● Material for the task
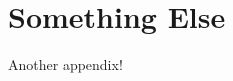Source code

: \documentclass[../../main.tex]{subfiles}  %
\begin{document}

\section{Something Else}
Another appendix!
\end{document}

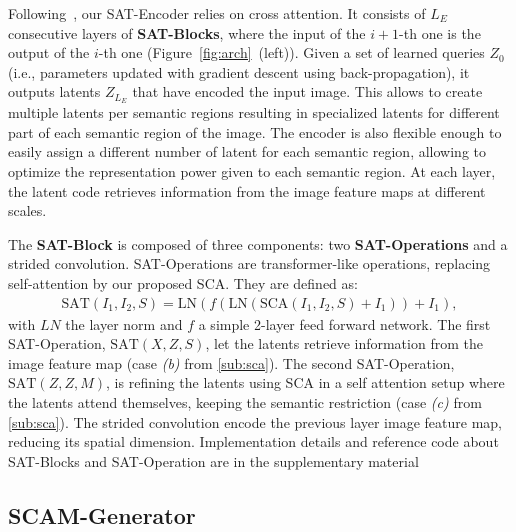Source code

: \documentclass[runningheads]{llncs}
\makeatletter
\newcommand{\ie}{i.e.\@\xspace}
\makeatother
\begin{document}
Following~\cite{jaegle2021perceiver}, our SAT-Encoder relies on cross attention. 
It consists of $L_{E}$ consecutive layers of \textbf{SAT-Blocks}, where the input of the $i{+}1$-th one is the output of the $i$-th one 
(Figure~\ref{fig:arch}~(left)). Given a set of learned queries $Z_0$ (\ie, parameters updated with gradient descent using back-propagation), it 
outputs latents $Z_{L_{E}}$ that have encoded the input image. 
This allows to create multiple latents per semantic regions resulting in specialized latents for different part of each semantic region of the image. The encoder is also flexible enough to easily assign a different number of latent for each semantic region, allowing to optimize the representation power given to each semantic region. At each layer, the latent code retrieves information from the image feature maps at different scales.



\noindent The \textbf{SAT-Block} is composed of three components: two \textbf{SAT-Operations} and a strided convolution. SAT-Operations are transformer-like \cite{vaswani2017attention} operations, replacing self-attention by our proposed SCA. They are defined as:
\begin{align}
\text{SAT}(I_1, I_2, S) = \text{LN}( f( \text{LN}(\text{SCA}(I_1, I_2, S) + I_1)) + I_1),
\end{align}
with $LN$ the layer norm and $f$ a simple 2-layer feed forward network.
The first SAT-Operation, $\text{SAT}(X, Z, S)$, let the latents retrieve information from the image feature map (case \emph{(b)} from \ref{sub:sca}). The second SAT-Operation, $\text{SAT}(Z, Z, M)$, is refining the latents using SCA in a self attention setup where the latents attend themselves, keeping the semantic restriction (case \emph{(c)} from \ref{sub:sca}). The strided convolution encode the previous layer image feature map, reducing its spatial dimension. Implementation details and reference code about SAT-Blocks and SAT-Operation are in the supplementary material



 














 
\subsection{SCAM-Generator}
\label{sub:scam}
\end{document}
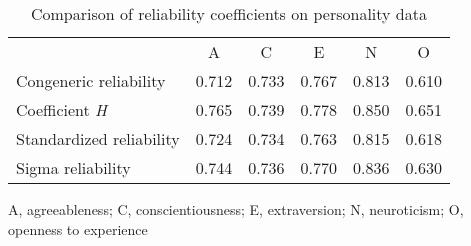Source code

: \begin{table}[ht]
\centering
\caption{Comparison of reliability coefficients on personality data} 
\label{tab:reliabilites}
\begin{tabular}{lccccc}
  & A & C & E & N & O \\ 
 Congeneric reliability & 0.712 & 0.733 & 0.767 & 0.813 & 0.610 \\ 
  Coefficient \it{H} & 0.765 & 0.739 & 0.778 & 0.850 & 0.651 \\ 
  Standardized reliability & 0.724 & 0.734 & 0.763 & 0.815 & 0.618 \\ 
  Sigma reliability & 0.744 & 0.736 & 0.770 & 0.836 & 0.630 \\ 
  \end{tabular}
  \vskip7.0pt
A, agreeableness; C, conscientiousness; E, extraversion; N, neuroticism; O, openness to experience 
\end{table}
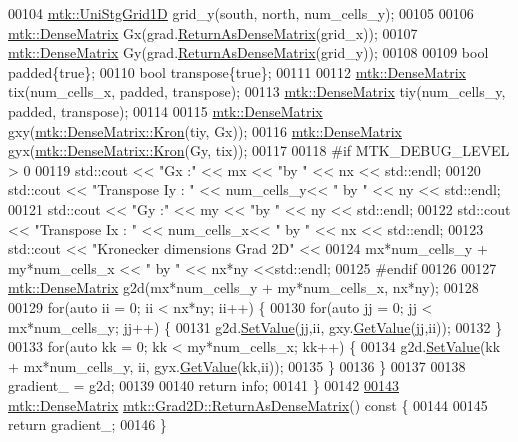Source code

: \begin{DoxyCode}
00104   \hyperlink{classmtk_1_1UniStgGrid1D}{mtk::UniStgGrid1D} grid\_y(south, north, num\_cells\_y);
00105 
00106   \hyperlink{classmtk_1_1DenseMatrix}{mtk::DenseMatrix} Gx(grad.\hyperlink{classmtk_1_1Grad1D_a77b2eddbe4ab03f469306c604d505b1a}{ReturnAsDenseMatrix}(grid\_x));
00107   \hyperlink{classmtk_1_1DenseMatrix}{mtk::DenseMatrix} Gy(grad.\hyperlink{classmtk_1_1Grad1D_a77b2eddbe4ab03f469306c604d505b1a}{ReturnAsDenseMatrix}(grid\_y));
00108 
00109   \textcolor{keywordtype}{bool} padded\{\textcolor{keyword}{true}\};
00110   \textcolor{keywordtype}{bool} transpose\{\textcolor{keyword}{true}\};
00111 
00112   \hyperlink{classmtk_1_1DenseMatrix}{mtk::DenseMatrix} tix(num\_cells\_x, padded, transpose);
00113   \hyperlink{classmtk_1_1DenseMatrix}{mtk::DenseMatrix} tiy(num\_cells\_y, padded, transpose);
00114 
00115   \hyperlink{classmtk_1_1DenseMatrix}{mtk::DenseMatrix} gxy(\hyperlink{classmtk_1_1DenseMatrix_a01d3d8bd502870f93bf3a88a0cc5fb49}{mtk::DenseMatrix::Kron}(tiy, Gx));
00116   \hyperlink{classmtk_1_1DenseMatrix}{mtk::DenseMatrix} gyx(\hyperlink{classmtk_1_1DenseMatrix_a01d3d8bd502870f93bf3a88a0cc5fb49}{mtk::DenseMatrix::Kron}(Gy, tix));
00117 
00118 \textcolor{preprocessor}{  #if MTK\_DEBUG\_LEVEL > 0}
00119   std::cout << \textcolor{stringliteral}{"Gx :"} << mx << \textcolor{stringliteral}{"by "} << nx << std::endl;
00120   std::cout << \textcolor{stringliteral}{"Transpose Iy : "} << num\_cells\_y<< \textcolor{stringliteral}{" by "} << ny  << std::endl;
00121   std::cout << \textcolor{stringliteral}{"Gy :"} << my << \textcolor{stringliteral}{"by "} << ny << std::endl;
00122   std::cout << \textcolor{stringliteral}{"Transpose Ix : "} << num\_cells\_x<< \textcolor{stringliteral}{" by "} << nx  << std::endl;
00123   std::cout << \textcolor{stringliteral}{"Kronecker dimensions Grad 2D"} <<
00124     mx*num\_cells\_y + my*num\_cells\_x << \textcolor{stringliteral}{" by "} <<  nx*ny <<std::endl;
00125 \textcolor{preprocessor}{  #endif}
00126 
00127   \hyperlink{classmtk_1_1DenseMatrix}{mtk::DenseMatrix} g2d(mx*num\_cells\_y + my*num\_cells\_x, nx*ny);
00128 
00129   \textcolor{keywordflow}{for}(\textcolor{keyword}{auto} ii = 0; ii < nx*ny; ii++) \{
00130     \textcolor{keywordflow}{for}(\textcolor{keyword}{auto} jj = 0; jj < mx*num\_cells\_y; jj++) \{
00131       g2d.\hyperlink{classmtk_1_1DenseMatrix_ae0f873a6d3a734da467cafb817da64ae}{SetValue}(jj,ii, gxy.\hyperlink{classmtk_1_1DenseMatrix_a87fb785713c04b13767947cc3325ce7c}{GetValue}(jj,ii));
00132     \}
00133     \textcolor{keywordflow}{for}(\textcolor{keyword}{auto} kk = 0; kk < my*num\_cells\_x; kk++) \{
00134       g2d.\hyperlink{classmtk_1_1DenseMatrix_ae0f873a6d3a734da467cafb817da64ae}{SetValue}(kk + mx*num\_cells\_y, ii, gyx.\hyperlink{classmtk_1_1DenseMatrix_a87fb785713c04b13767947cc3325ce7c}{GetValue}(kk,ii));
00135     \}
00136   \}
00137 
00138   gradient\_ = g2d;
00139 
00140   \textcolor{keywordflow}{return} info;
00141 \}
00142 
\hypertarget{mtk__grad__2d_8cc_source_l00143}{}\hyperlink{classmtk_1_1Grad2D_a4f5a17519455f833bb70b8434c272312}{00143} \hyperlink{classmtk_1_1DenseMatrix}{mtk::DenseMatrix} \hyperlink{classmtk_1_1Grad2D_a4f5a17519455f833bb70b8434c272312}{mtk::Grad2D::ReturnAsDenseMatrix}()\textcolor{keyword}{ const }\{
00144 
00145   \textcolor{keywordflow}{return} gradient\_;
00146 \}
\end{DoxyCode}
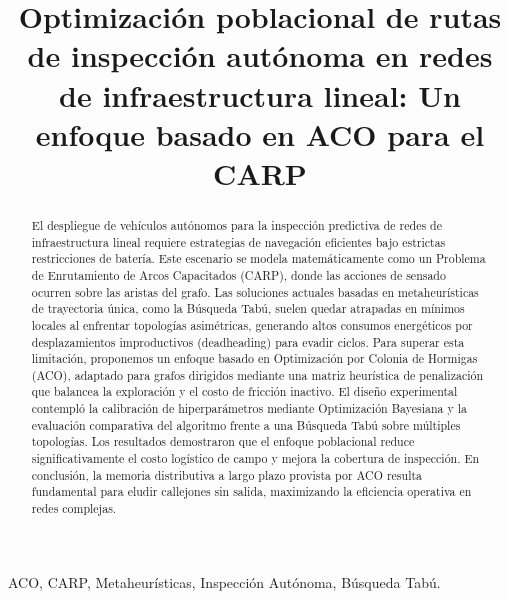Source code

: \documentclass[conference]{IEEEtran}
\begin{document}
\title{Optimización poblacional de rutas de inspección autónoma en redes de infraestructura lineal: Un enfoque basado en ACO para el CARP\\}

\author{
\and
{}
}

\maketitle

\begin{abstract}
El despliegue de vehículos autónomos para la inspección predictiva de redes de infraestructura lineal requiere estrategias de navegación eficientes bajo estrictas restricciones de batería. Este escenario se modela matemáticamente como un Problema de Enrutamiento de Arcos Capacitados (CARP), donde las acciones de sensado ocurren sobre las aristas del grafo. Las soluciones actuales basadas en metaheurísticas de trayectoria única, como la Búsqueda Tabú, suelen quedar atrapadas en mínimos locales al enfrentar topologías asimétricas, generando altos consumos energéticos por desplazamientos improductivos (deadheading) para evadir ciclos. Para superar esta limitación, proponemos un enfoque basado en Optimización por Colonia de Hormigas (ACO), adaptado para grafos dirigidos mediante una matriz heurística de penalización que balancea la exploración y el costo de fricción inactivo. El diseño experimental contempló la calibración de hiperparámetros mediante Optimización Bayesiana y la evaluación comparativa del algoritmo frente a una Búsqueda Tabú sobre múltiples topologías. Los resultados demostraron que el enfoque poblacional reduce significativamente el costo logístico de campo y mejora la cobertura de inspección. En conclusión, la memoria distributiva a largo plazo provista por ACO resulta fundamental para eludir callejones sin salida, maximizando la eficiencia operativa en redes complejas.
\end{abstract}

\begin{IEEEkeywords}
ACO, CARP, Metaheurísticas, Inspección Autónoma, Búsqueda Tabú.
\end{IEEEkeywords}
\end{document}
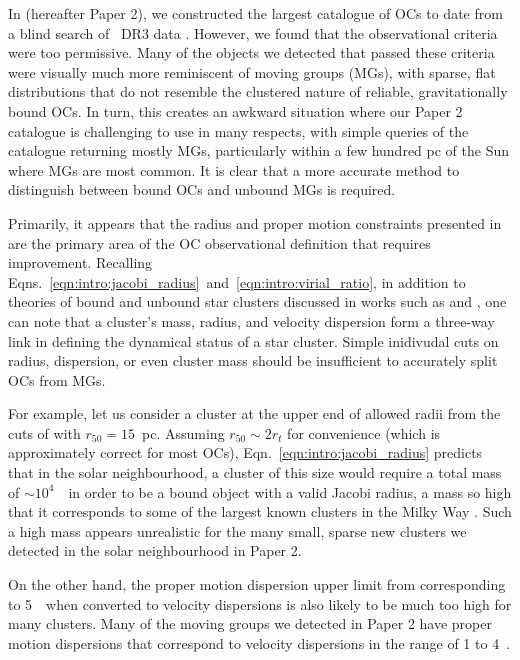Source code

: In \citep{hunt_improving_open_2023} (hereafter Paper 2), we constructed the largest catalogue of OCs to date from a blind search of \gaia\ DR3 data \citep{gaia_collaboration_gaia_2022}. However, we found that the \cite{cantat-gaudin_clusters_2020} observational criteria were too permissive. Many of the objects we detected that passed these criteria were visually much more reminiscent of moving groups (MGs), with sparse, flat distributions that do not resemble the clustered nature of reliable, gravitationally bound OCs. In turn, this creates an awkward situation where our Paper 2 catalogue is challenging to use in many respects, with simple queries of the catalogue returning mostly MGs, particularly within a few hundred pc of the Sun where MGs are most common. It is clear that a more accurate method to distinguish between bound OCs and unbound MGs is required. 

Primarily, it appears that the radius and proper motion constraints presented in \cite{cantat-gaudin_clusters_2020} are the primary area of the OC observational definition that requires improvement. Recalling Eqns.~\ref{eqn:intro:jacobi_radius}~and~\ref{eqn:intro:virial_ratio}, in addition to theories of bound and unbound star clusters discussed in works such as \cite{portegies_zwart_young_2010} and \cite{krause_physics_2020}, one can note that a cluster's mass, radius, and velocity dispersion form a three-way link in defining the dynamical status of a star cluster. Simple inidivudal cuts on radius, dispersion, or even cluster mass should be insufficient to accurately split OCs from MGs.

For example, let us consider a cluster at the upper end of allowed radii from the cuts of \cite{cantat-gaudin_clusters_2020} with $r_{50}=15$~pc. Assuming $r_{50}\sim 2 r_t$ for convenience (which is approximately correct for most OCs), Eqn.~\ref{eqn:intro:jacobi_radius} predicts that in the solar neighbourhood, a cluster of this size would require a total mass of $\sim10^4$~\MSun\ in order to be a bound object with a valid Jacobi radius, a mass so high that it corresponds to some of the largest known clusters in the Milky Way \citep{portegies_zwart_young_2010,cantat-gaudin_milky_2022}. Such a high mass appears unrealistic for the many small, sparse new clusters we detected in the solar neighbourhood in Paper 2. 

On the other hand, the proper motion dispersion upper limit from \cite{cantat-gaudin_clusters_2020} corresponding to 5~\kms\ when converted to velocity dispersions is also likely to be much too high for many clusters. Many of the moving groups we detected in Paper 2 have proper motion dispersions that correspond to velocity dispersions in the range of 1 to 4~\kms. 

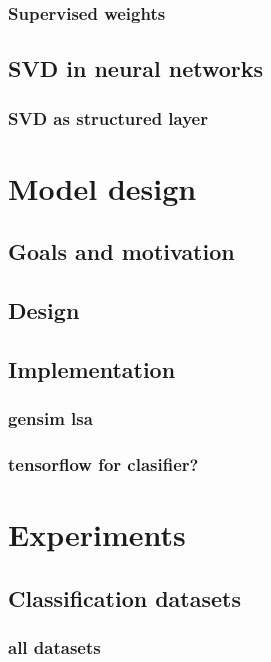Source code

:         \subsection{Supervised weights}
            \cite{ji2013discriminative} %
            \cite{deng2014study} %
            \cite{lan2009supervised} %

    
    \section{SVD in neural networks}
        \subsection{SVD as structured layer} 
            \cite{ionescu2015training} %

    
\chapter{Model design}
    \section{Goals and motivation}
    \section{Design}
    \section{Implementation}
        \subsection{gensim lsa}
        \subsection{tensorflow for clasifier?}
    \*
\chapter{Experiments}
    \section{Classification datasets}
        \subsection{all datasets}
            \cite{conneau2017supervised} %

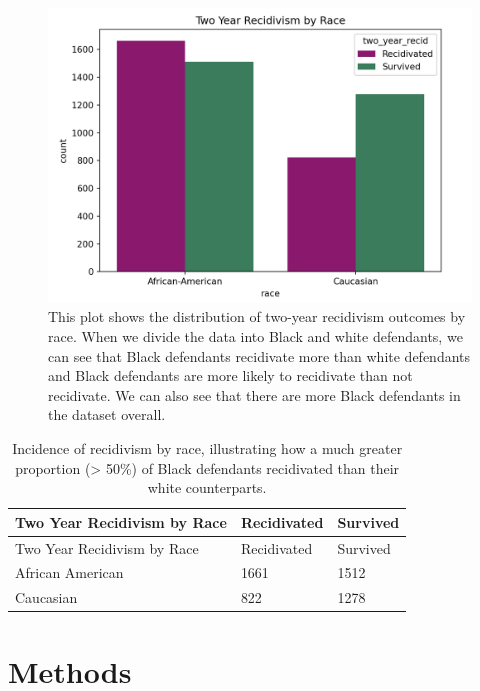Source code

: \documentclass[water,article,submit,moreauthors,pdftex]{mdpi}
\begin{document}
\begin{figure}

{\centering \includegraphics[width=1\linewidth]{../images/race_recid_bar_plot_new} 

}

\caption{This plot shows the distribution of two-year recidivism outcomes by race. When we divide the data into Black and white defendants, we can see that Black defendants recidivate more than white defendants and Black defendants are more likely to recidivate than not recidivate. We can also see that there are more Black defendants in the dataset overall.}\label{fig:recid race plot}
\end{figure}

\begin{longtable}[]{@{}lll@{}}
\caption{Incidence of recidivism by race, illustrating how a much
greater proportion (\textgreater{} 50\%) of Black defendants recidivated
than their white counterparts. \label{tab:recid table}}\tabularnewline
\toprule
Two Year Recidivism by Race & Recidivated & Survived \\
\midrule
\endfirsthead
\toprule
Two Year Recidivism by Race & Recidivated & Survived \\
\midrule
\endhead
African American & 1661 & 1512 \\
Caucasian & 822 & 1278 \\
\bottomrule
\end{longtable}

\hypertarget{methods}{%
\section{Methods}\label{methods}}
\end{document}
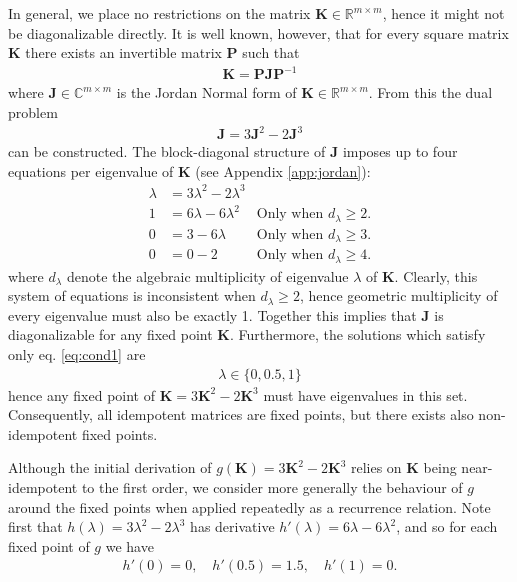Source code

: \documentclass{article}
\newcommand{\vJ}{\mathbf{J}}
\newcommand{\vK}{\mathbf{K}}
\newcommand{\vP}{\mathbf{P}}
\begin{document}
In general, we place no restrictions on the matrix $\vK \in \mathbb{R}^{m \times m}$, hence it might not be diagonalizable directly. It is well known, however, that for every square matrix $\vK$ there exists an invertible matrix $\vP$ such that
\begin{align*}
  \vK = \vP \vJ \vP^{-1}
\end{align*}
where $\vJ \in \mathbb{C}^{m \times m}$ is the Jordan Normal form \cite{jordan-form} of $\vK \in \mathbb{R}^{m \times m}$. From this the dual problem
\begin{align*}
  \vJ = 3 \vJ^2 - 2 \vJ^3
\end{align*}
can be constructed. The block-diagonal structure of $\vJ$ imposes up to four equations per eigenvalue of $\vK$ (see Appendix \ref{app:jordan}):
\begin{align}
  \lambda & = 3\lambda^2 - 2\lambda^3 & \label{eq:cond1}                                   \\
  1       & = 6\lambda - 6\lambda^2   & \text{Only when $d_\lambda\geq2$.}\label{eq:cond2} \\
  0       & = 3 - 6\lambda            & \text{Only when $d_\lambda\geq3$.}\label{eq:cond3} \\
  0       & = 0 - 2                   & \text{Only when $d_\lambda\geq4$.}\label{eq:cond4}
\end{align}
where $d_\lambda$ denote the algebraic multiplicity of eigenvalue $\lambda$ of $\vK$. Clearly, this system of equations is inconsistent when $d_{\lambda} \geq 2$, hence geometric multiplicity of every eigenvalue must also be exactly 1. Together this implies that $\vJ$ is diagonalizable for any fixed point $\vK$. Furthermore, the solutions which satisfy only eq. \ref{eq:cond1} are
\begin{align*}
  \lambda \in \{0, 0.5, 1\}
\end{align*}
hence any fixed point of $\vK = 3 \vK^2 - 2 \vK^3$ must have eigenvalues in this set. Consequently, all idempotent matrices are fixed points, but there exists also non-idempotent fixed points.


Although the initial derivation of $g(\vK) = 3 \vK^2 - 2 \vK^3$ relies on $\vK$ being near-idempotent to the first order, we consider more generally the behaviour of $g$ around the fixed points when applied repeatedly as a recurrence relation. Note first that $h(\lambda) = 3\lambda^2 - 2\lambda^3$ has derivative $h'(\lambda) = 6\lambda - 6\lambda^2$, and so for each fixed point of $g$ we have
\begin{align*}
  h'(0) = 0, \quad h'(0.5) = 1.5, \quad h'(1) = 0.
\end{align*}
\end{document}
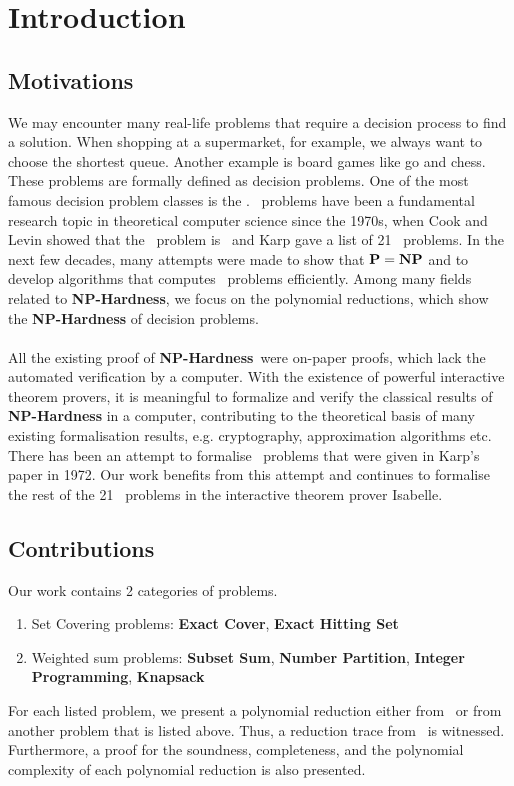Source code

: 
\newcommand{\XC}{\textbf{Exact Cover}}
\newcommand{\HS}{\textbf{Exact Hitting Set}}
\newcommand{\SBS}{\textbf{Subset Sum}}
\newcommand{\Part}{\textbf{Number Partition}}
\newcommand{\IP}{\textbf{Integer Programming}}
\newcommand{\KN}{\textbf{Knapsack}}


\chapter{Introduction}\label{chapter:introduction}
\section{Motivations}
We may encounter many real-life problems that require a decision process to find a solution. 
When shopping at a supermarket, for example, we always want to choose the shortest queue. 
Another example is board games like go and chess. These problems are formally defined as decision problems.
One of the most famous decision problem classes is the \NPH.
\NPH\ problems have been a fundamental research topic in theoretical computer science since the 1970s, when Cook and Levin showed that the \SAT\ problem is \NPC\ and Karp gave a list of 21 \NPH\ problems. In the next few decades, many attempts were made to show that $\textbf{P} = \textbf{NP}$ and to develop algorithms that computes \NP\ problems efficiently. Among many fields related to \textbf{NP-Hardness}, we focus on the polynomial reductions, which show the \textbf{NP-Hardness} of decision problems. \\\\
All the existing proof of \textbf{NP-Hardness}\ were on-paper proofs, which lack the automated verification by a computer. With the existence of powerful interactive theorem provers, it is meaningful to formalize and verify the classical results of \textbf{NP-Hardness} in a computer, contributing to the theoretical basis of many existing formalisation results, e.g. cryptography, approximation algorithms etc. There has been an attempt to formalise \NPH\ problems that were given in Karp's paper in 1972. Our work benefits from this attempt and continues to formalise the rest of the 21 \NPH\ problems in the interactive theorem prover Isabelle. 

\section{Contributions}
Our work contains 2 categories of problems. 
\begin{enumerate}
    \item Set Covering problems: \XC, \HS
    \item Weighted sum problems: \SBS, \Part, \IP, \KN
\end{enumerate}
For each listed problem, we present a polynomial reduction either from \SAT\ or from another problem that is listed above. Thus, a reduction trace from \SAT\ is witnessed. Furthermore, a proof for the soundness, completeness, and the polynomial complexity of each polynomial reduction is also presented.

● Exercise directions
Beginning with the first line of the records, write out every line up to and including the one with "on cross attention.", exactly, and omit all pictures.

● Solution for this task
Source code

: \documentclass[../../main.tex]{subfiles}  %
\begin{document}

\section{Something Else}
Another appendix!
\end{document}

Source code

: \documentclass[runningheads]{llncs}
\makeatletter
\newcommand{\ie}{i.e.\@\xspace}
\makeatother
\begin{document}
Following~\cite{jaegle2021perceiver}, our SAT-Encoder relies on cross attention. 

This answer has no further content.